_Problem:_
Your answer must consist of exactly the lines below, starting with the line with "- Launch your" and going on through the line with "which will create", and nothing else.

_Data supplied:_
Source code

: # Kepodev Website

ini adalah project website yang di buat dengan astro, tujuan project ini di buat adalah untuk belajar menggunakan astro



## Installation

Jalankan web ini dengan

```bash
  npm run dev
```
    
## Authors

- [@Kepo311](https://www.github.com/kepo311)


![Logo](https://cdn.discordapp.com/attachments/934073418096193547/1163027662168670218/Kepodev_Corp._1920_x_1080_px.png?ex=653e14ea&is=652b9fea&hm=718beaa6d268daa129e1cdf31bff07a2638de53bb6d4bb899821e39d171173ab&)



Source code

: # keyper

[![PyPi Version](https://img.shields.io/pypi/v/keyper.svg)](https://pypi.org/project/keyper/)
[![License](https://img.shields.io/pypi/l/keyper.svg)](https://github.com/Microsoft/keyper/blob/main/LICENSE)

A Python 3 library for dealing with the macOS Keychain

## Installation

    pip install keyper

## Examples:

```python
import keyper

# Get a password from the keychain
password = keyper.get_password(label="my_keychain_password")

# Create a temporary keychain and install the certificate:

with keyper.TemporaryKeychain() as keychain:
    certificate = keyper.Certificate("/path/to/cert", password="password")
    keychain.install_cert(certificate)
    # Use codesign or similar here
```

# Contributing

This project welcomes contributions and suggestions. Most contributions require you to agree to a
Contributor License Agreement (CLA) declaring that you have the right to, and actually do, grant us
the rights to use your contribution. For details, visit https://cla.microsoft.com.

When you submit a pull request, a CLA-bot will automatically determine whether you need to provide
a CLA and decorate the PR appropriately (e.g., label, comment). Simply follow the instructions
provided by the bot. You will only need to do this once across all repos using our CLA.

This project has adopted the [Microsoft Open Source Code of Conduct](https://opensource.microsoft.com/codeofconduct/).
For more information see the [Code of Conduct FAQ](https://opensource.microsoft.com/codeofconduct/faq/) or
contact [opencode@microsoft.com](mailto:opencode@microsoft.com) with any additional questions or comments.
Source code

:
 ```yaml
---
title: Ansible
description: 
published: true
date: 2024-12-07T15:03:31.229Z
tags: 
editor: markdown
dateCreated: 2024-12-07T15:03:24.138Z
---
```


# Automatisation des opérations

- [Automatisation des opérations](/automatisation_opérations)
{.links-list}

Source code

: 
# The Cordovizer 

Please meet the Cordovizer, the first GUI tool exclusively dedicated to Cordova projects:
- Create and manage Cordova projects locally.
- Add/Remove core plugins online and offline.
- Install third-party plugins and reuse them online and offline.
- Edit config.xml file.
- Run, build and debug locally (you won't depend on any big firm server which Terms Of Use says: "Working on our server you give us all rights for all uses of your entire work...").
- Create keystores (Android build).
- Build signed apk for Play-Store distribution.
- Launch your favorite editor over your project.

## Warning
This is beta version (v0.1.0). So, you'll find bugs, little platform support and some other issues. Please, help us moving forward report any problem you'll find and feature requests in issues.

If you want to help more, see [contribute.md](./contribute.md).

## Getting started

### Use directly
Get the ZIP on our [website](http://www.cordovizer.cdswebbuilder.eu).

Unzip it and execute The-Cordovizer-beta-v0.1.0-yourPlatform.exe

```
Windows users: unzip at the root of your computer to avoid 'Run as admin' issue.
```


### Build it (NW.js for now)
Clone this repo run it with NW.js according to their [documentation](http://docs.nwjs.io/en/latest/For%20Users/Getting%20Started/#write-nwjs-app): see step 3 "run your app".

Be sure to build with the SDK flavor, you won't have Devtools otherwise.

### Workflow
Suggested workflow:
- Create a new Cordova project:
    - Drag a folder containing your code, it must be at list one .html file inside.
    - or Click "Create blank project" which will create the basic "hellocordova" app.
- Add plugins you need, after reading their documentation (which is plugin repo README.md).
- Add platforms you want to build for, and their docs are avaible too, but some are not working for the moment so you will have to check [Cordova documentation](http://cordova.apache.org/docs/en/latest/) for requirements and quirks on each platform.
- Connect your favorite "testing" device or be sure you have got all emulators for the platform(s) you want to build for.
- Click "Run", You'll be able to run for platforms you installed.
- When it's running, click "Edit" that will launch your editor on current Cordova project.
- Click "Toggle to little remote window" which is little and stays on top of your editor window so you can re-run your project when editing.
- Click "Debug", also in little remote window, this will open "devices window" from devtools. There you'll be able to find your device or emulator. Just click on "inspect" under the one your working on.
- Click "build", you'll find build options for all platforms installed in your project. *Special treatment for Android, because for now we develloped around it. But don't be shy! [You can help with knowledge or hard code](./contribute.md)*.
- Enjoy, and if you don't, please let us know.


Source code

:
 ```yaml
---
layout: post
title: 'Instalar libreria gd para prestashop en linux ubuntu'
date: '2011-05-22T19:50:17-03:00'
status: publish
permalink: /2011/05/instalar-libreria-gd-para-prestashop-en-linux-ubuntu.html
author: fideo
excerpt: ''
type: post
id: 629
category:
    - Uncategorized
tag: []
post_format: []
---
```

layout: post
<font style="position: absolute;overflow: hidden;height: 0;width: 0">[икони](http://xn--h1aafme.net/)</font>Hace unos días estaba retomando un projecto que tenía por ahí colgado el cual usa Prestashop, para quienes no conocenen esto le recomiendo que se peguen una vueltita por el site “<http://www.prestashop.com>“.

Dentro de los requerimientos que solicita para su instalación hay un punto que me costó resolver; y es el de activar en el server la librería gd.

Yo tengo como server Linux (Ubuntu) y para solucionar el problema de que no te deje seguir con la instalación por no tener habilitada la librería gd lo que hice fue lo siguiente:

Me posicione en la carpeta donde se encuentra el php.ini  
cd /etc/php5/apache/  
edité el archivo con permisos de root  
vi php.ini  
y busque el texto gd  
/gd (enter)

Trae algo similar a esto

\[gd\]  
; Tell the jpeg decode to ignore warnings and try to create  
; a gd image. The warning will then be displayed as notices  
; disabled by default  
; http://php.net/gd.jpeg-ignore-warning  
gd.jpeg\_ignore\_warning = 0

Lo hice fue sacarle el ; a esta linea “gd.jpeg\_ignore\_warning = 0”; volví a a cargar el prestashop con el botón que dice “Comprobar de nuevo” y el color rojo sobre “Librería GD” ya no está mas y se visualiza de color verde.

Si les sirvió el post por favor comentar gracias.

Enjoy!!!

_Answer for the task:_
- Launch your favorite editor over your project.

## Warning
This is beta version (v0.1.0). So, you'll find bugs, little platform support and some other issues. Please, help us moving forward report any problem you'll find and feature requests in issues.

If you want to help more, see [contribute.md](./contribute.md).

## Getting started

### Use directly
Get the ZIP on our [website](http://www.cordovizer.cdswebbuilder.eu).

Unzip it and execute The-Cordovizer-beta-v0.1.0-yourPlatform.exe

```
Windows users: unzip at the root of your computer to avoid 'Run as admin' issue.
```


### Build it (NW.js for now)
Clone this repo run it with NW.js according to their [documentation](http://docs.nwjs.io/en/latest/For%20Users/Getting%20Started/#write-nwjs-app): see step 3 "run your app".

Be sure to build with the SDK flavor, you won't have Devtools otherwise.

### Workflow
Suggested workflow:
- Create a new Cordova project:
    - Drag a folder containing your code, it must be at list one .html file inside.
    - or Click "Create blank project" which will create the basic "hellocordova" app.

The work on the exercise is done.